* **The task**
Reproduce exactly the lines below, from the first one through the line containing "[Create account](https://dashboard.stripe.com/register) or", and omit any pictures.

(Records from a data collection)
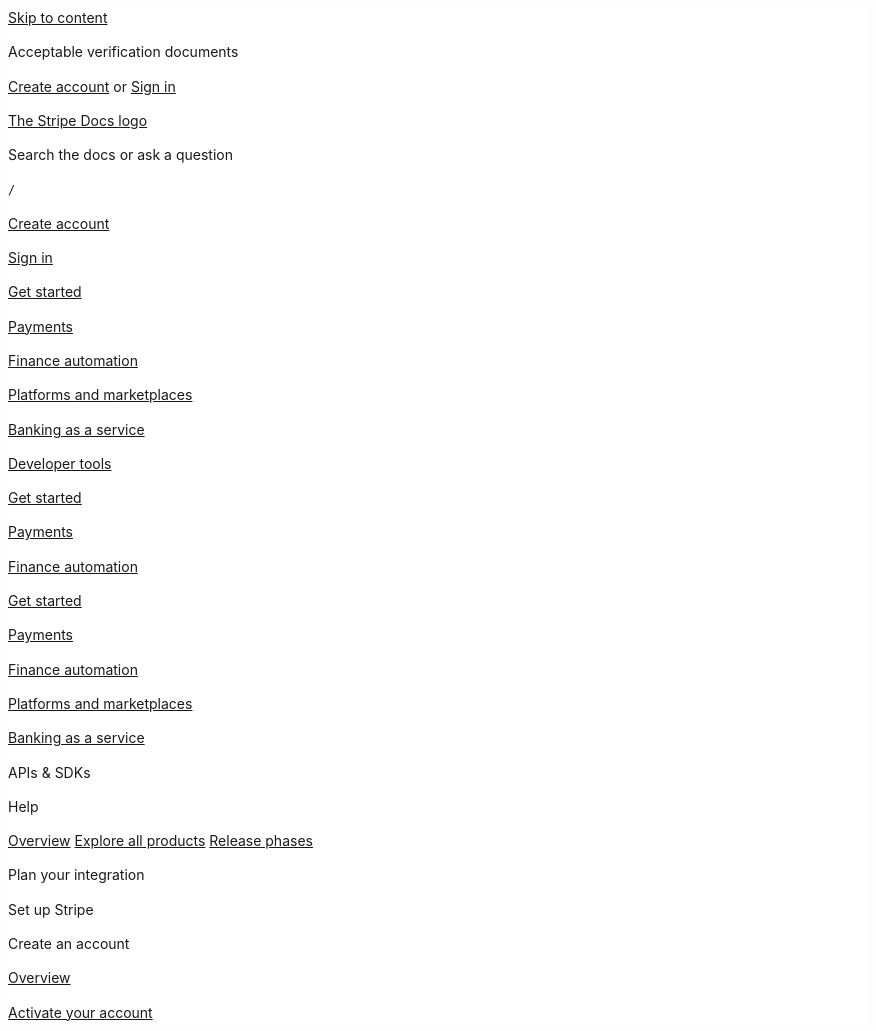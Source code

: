 [Skip to content](https://docs.stripe.com/acceptable-verification-documents#main-content)

Acceptable verification documents

[Create account](https://dashboard.stripe.com/register) or [Sign in](https://dashboard.stripe.com/login?redirect=https%3A%2F%2Fdocs.stripe.com%2Facceptable-verification-documents)

[The Stripe Docs logo](https://docs.stripe.com/)

Search the docs or ask a question

`/`

[Create account](https://dashboard.stripe.com/register)

[Sign in](https://dashboard.stripe.com/login?redirect=https%3A%2F%2Fdocs.stripe.com%2Facceptable-verification-documents)

[Get started](https://docs.stripe.com/get-started)

[Payments](https://docs.stripe.com/payments)

[Finance automation](https://docs.stripe.com/finance-automation)

[Platforms and marketplaces](https://docs.stripe.com/connect)

[Banking as a service](https://docs.stripe.com/financial-services)

[Developer tools](https://docs.stripe.com/development)

[Get started](https://docs.stripe.com/get-started)

[Payments](https://docs.stripe.com/payments)

[Finance automation](https://docs.stripe.com/finance-automation)

[Get started](https://docs.stripe.com/get-started)

[Payments](https://docs.stripe.com/payments)

[Finance automation](https://docs.stripe.com/finance-automation)

[Platforms and marketplaces](https://docs.stripe.com/connect)

[Banking as a service](https://docs.stripe.com/financial-services)

APIs & SDKs

Help

[Overview](https://docs.stripe.com/get-started) [Explore all products](https://docs.stripe.com/products "See all of Stripe's available products") [Release phases](https://docs.stripe.com/release-phases "Learn how Stripe describes product release phases")

Plan your integration

Set up Stripe

Create an account

[Overview](https://docs.stripe.com/get-started/account "Activate and manage your Stripe account")

[Activate your account](https://docs.stripe.com/get-started/account/activate "Activate your Stripe account and keep it safe")
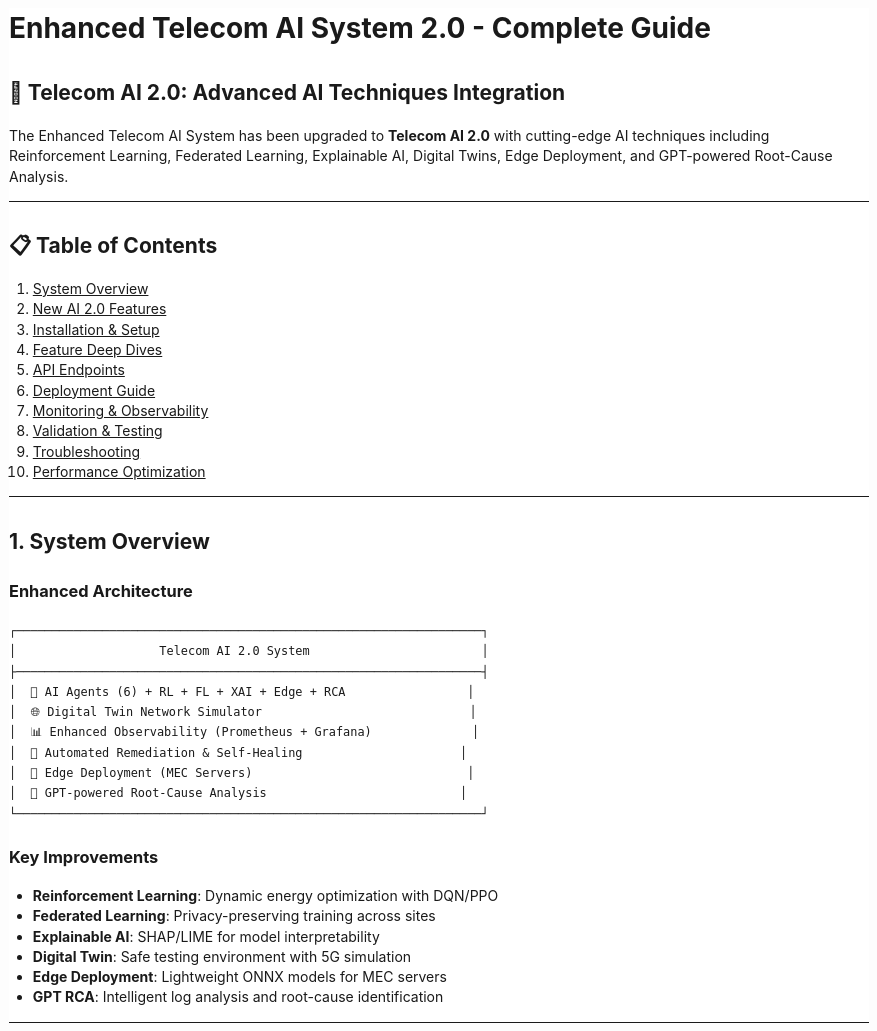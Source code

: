 # Enhanced Telecom AI System 2.0 - Complete Guide

## 🚀 **Telecom AI 2.0: Advanced AI Techniques Integration**

The Enhanced Telecom AI System has been upgraded to **Telecom AI 2.0** with cutting-edge AI techniques including Reinforcement Learning, Federated Learning, Explainable AI, Digital Twins, Edge Deployment, and GPT-powered Root-Cause Analysis.

---

## 📋 **Table of Contents**

1. [System Overview](#1-system-overview)
2. [New AI 2.0 Features](#2-new-ai-20-features)
3. [Installation & Setup](#3-installation--setup)
4. [Feature Deep Dives](#4-feature-deep-dives)
5. [API Endpoints](#5-api-endpoints)
6. [Deployment Guide](#6-deployment-guide)
7. [Monitoring & Observability](#7-monitoring--observability)
8. [Validation & Testing](#8-validation--testing)
9. [Troubleshooting](#9-troubleshooting)
10. [Performance Optimization](#10-performance-optimization)

---

## 1. System Overview

### **Enhanced Architecture**

```
┌─────────────────────────────────────────────────────────────────┐
│                    Telecom AI 2.0 System                        │
├─────────────────────────────────────────────────────────────────┤
│  🤖 AI Agents (6) + RL + FL + XAI + Edge + RCA                 │
│  🌐 Digital Twin Network Simulator                             │
│  📊 Enhanced Observability (Prometheus + Grafana)              │
│  🔧 Automated Remediation & Self-Healing                      │
│  📱 Edge Deployment (MEC Servers)                              │
│  🧠 GPT-powered Root-Cause Analysis                           │
└─────────────────────────────────────────────────────────────────┘
```

### **Key Improvements**

- **Reinforcement Learning**: Dynamic energy optimization with DQN/PPO
- **Federated Learning**: Privacy-preserving training across sites
- **Explainable AI**: SHAP/LIME for model interpretability
- **Digital Twin**: Safe testing environment with 5G simulation
- **Edge Deployment**: Lightweight ONNX models for MEC servers
- **GPT RCA**: Intelligent log analysis and root-cause identification

---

* **Response**
Source code

: [Skip to content](https://docs.stripe.com/acceptable-verification-documents#main-content)

Acceptable verification documents

[Create account](https://dashboard.stripe.com/register) or [Sign in](https://dashboard.stripe.com/login?redirect=https%3A%2F%2Fdocs.stripe.com%2Facceptable-verification-documents)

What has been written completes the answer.